**THE TASK:** The line containing "February 2015 | 55 mins" marks the start. Return it and every later line of the listing below exactly, ending with the last one.

**DATA SHOWN:**
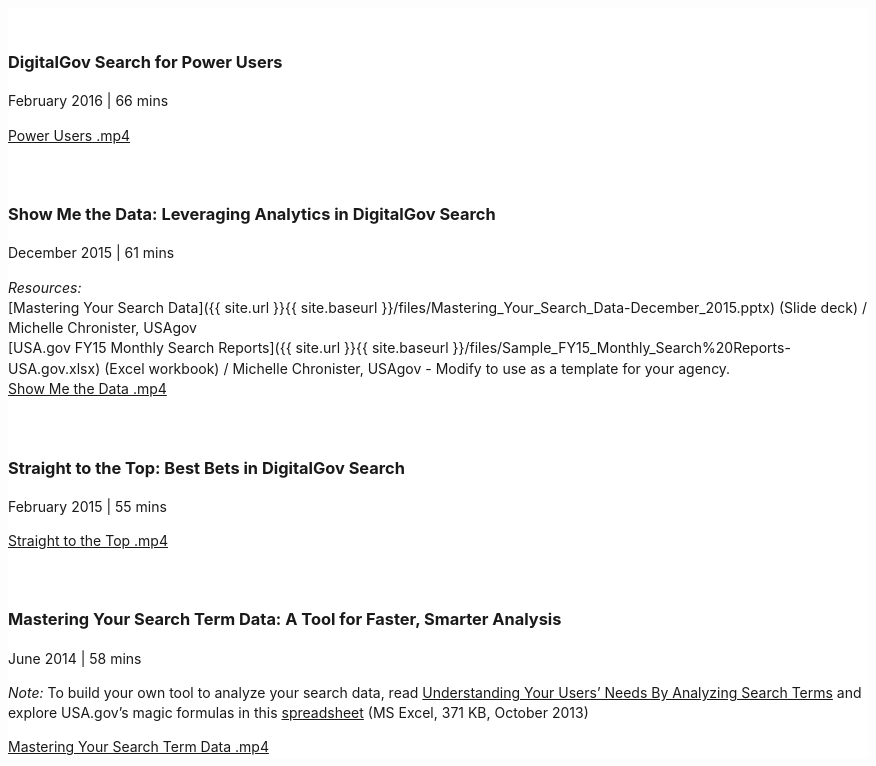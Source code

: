 <a name="power-users"></a>
<br />
### DigitalGov Search for Power Users
February 2016 | 66 mins

<iframe width="560" height="315" src="https://www.youtube.com/embed/P47ccZb6Fzc" frameborder="0" allowfullscreen></iframe>

[Power Users .mp4](https://d3qcdigd1fhos0.cloudfront.net/media/powerusers.mp4)

<a name="show-me-the-data"></a>
<br />
### Show Me the Data: Leveraging Analytics in DigitalGov Search
December 2015 | 61 mins

<iframe width="560" height="315" src="https://www.youtube.com/embed/zMft4VkYZug" frameborder="0" allowfullscreen></iframe>

*Resources:* 
<br>[Mastering Your Search Data]({{ site.url }}{{ site.baseurl }}/files/Mastering_Your_Search_Data-December_2015.pptx) (Slide deck) / Michelle Chronister, USAgov
<br>[USA.gov FY15 Monthly Search Reports]({{ site.url }}{{ site.baseurl }}/files/Sample_FY15_Monthly_Search%20Reports-USA.gov.xlsx) (Excel workbook) / Michelle Chronister, USAgov - Modify to use as a template for your agency.
<br>[Show Me the Data .mp4](https://d3qcdigd1fhos0.cloudfront.net/media/showmethedata.mp4)

<a name="straight-to-the-top"></a>
<br />
### Straight to the Top: Best Bets in DigitalGov Search 
February 2015 | 55 mins

<iframe width="560" height="315" src="https://www.youtube.com/embed/WzQocKYK0t4" frameborder="0" allowfullscreen></iframe>

[Straight to the Top .mp4](https://d3qcdigd1fhos0.cloudfront.net/media/bestbets.mp4)

<a name="mastering-your-search-term-data"></a>
<br />
### Mastering Your Search Term Data: A Tool for Faster, Smarter Analysis
June 2014 | 58 mins

<iframe width="560" height="315" src="https://www.youtube.com/embed/x2_PhowP-DI" frameborder="0" allowfullscreen></iframe>

*Note:* To build your own tool to analyze your search data, read [Understanding Your Users’ Needs By Analyzing Search Terms](https://www.digitalgov.gov/2013/10/24/understanding-your-users-needs-by-analyzing-search-terms/) and explore USA.gov’s magic formulas in this [spreadsheet](https://www.digitalgov.gov/files/2013/10/usa.gov-monthly-search-reports-fy13.xlsx) (MS Excel, 371 KB, October 2013)

[Mastering Your Search Term Data .mp4](https://d3qcdigd1fhos0.cloudfront.net/media/masteringyoursearchdata.mp4)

**ANSWER BELOW:**
February 2015 | 55 mins

<iframe width="560" height="315" src="https://www.youtube.com/embed/WzQocKYK0t4" frameborder="0" allowfullscreen></iframe>

[Straight to the Top .mp4](https://d3qcdigd1fhos0.cloudfront.net/media/bestbets.mp4)

<a name="mastering-your-search-term-data"></a>
<br />
### Mastering Your Search Term Data: A Tool for Faster, Smarter Analysis
June 2014 | 58 mins

<iframe width="560" height="315" src="https://www.youtube.com/embed/x2_PhowP-DI" frameborder="0" allowfullscreen></iframe>

*Note:* To build your own tool to analyze your search data, read [Understanding Your Users’ Needs By Analyzing Search Terms](https://www.digitalgov.gov/2013/10/24/understanding-your-users-needs-by-analyzing-search-terms/) and explore USA.gov’s magic formulas in this [spreadsheet](https://www.digitalgov.gov/files/2013/10/usa.gov-monthly-search-reports-fy13.xlsx) (MS Excel, 371 KB, October 2013)

[Mastering Your Search Term Data .mp4](https://d3qcdigd1fhos0.cloudfront.net/media/masteringyoursearchdata.mp4)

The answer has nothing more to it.